§ **What you should do**:
Please state how many lines in the records below contain the word "label"; the answer should be a number and nothing else.

┄┄┄┄┄┄┄┄┄┄

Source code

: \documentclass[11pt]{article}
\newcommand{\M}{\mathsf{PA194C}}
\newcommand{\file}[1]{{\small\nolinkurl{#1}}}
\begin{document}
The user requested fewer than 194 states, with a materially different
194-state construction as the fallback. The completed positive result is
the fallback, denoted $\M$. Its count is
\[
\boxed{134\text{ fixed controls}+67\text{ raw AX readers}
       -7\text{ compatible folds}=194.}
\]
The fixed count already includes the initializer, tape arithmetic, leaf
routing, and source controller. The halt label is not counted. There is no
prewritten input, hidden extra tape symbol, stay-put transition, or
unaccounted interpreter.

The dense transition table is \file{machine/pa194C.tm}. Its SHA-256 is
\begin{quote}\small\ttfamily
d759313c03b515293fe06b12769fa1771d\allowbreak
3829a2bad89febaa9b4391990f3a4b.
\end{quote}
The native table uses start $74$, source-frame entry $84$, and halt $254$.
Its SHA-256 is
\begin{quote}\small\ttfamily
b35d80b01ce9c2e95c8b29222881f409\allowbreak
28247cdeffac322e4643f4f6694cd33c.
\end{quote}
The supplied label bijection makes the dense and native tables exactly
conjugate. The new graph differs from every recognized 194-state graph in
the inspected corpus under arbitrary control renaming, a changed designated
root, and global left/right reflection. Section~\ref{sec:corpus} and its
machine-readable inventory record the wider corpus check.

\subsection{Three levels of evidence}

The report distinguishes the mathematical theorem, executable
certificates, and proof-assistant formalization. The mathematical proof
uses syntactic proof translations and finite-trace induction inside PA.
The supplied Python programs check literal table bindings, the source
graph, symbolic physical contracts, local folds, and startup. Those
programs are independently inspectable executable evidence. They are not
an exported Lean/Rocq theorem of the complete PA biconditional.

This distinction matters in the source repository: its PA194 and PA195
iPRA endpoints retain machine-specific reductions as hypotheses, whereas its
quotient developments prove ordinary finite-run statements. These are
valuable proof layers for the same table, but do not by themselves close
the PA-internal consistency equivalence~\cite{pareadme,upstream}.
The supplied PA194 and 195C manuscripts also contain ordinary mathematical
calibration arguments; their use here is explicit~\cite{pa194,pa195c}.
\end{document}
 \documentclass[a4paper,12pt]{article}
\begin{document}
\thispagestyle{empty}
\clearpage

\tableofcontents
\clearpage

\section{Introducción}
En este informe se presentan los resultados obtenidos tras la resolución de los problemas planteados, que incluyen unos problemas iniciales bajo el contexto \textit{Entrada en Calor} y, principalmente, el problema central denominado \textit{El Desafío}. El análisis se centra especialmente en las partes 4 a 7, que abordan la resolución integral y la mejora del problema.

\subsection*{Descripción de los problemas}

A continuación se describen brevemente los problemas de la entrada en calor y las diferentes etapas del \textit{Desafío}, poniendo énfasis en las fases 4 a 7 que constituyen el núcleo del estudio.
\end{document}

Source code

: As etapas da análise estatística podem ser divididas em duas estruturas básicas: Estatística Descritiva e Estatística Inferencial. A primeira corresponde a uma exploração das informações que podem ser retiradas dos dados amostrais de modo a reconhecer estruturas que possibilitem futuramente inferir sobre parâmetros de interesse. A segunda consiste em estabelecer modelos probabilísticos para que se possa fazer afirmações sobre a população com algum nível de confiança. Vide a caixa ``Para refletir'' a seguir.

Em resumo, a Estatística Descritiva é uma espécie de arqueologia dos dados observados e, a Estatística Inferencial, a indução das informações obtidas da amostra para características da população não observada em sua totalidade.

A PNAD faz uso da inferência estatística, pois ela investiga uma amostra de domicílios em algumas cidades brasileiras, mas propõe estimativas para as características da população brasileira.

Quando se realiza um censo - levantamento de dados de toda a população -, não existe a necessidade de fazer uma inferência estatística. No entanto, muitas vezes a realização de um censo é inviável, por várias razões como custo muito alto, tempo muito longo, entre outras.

┄┄┄┄┄┄┄┄┄┄

§ **Response**:
2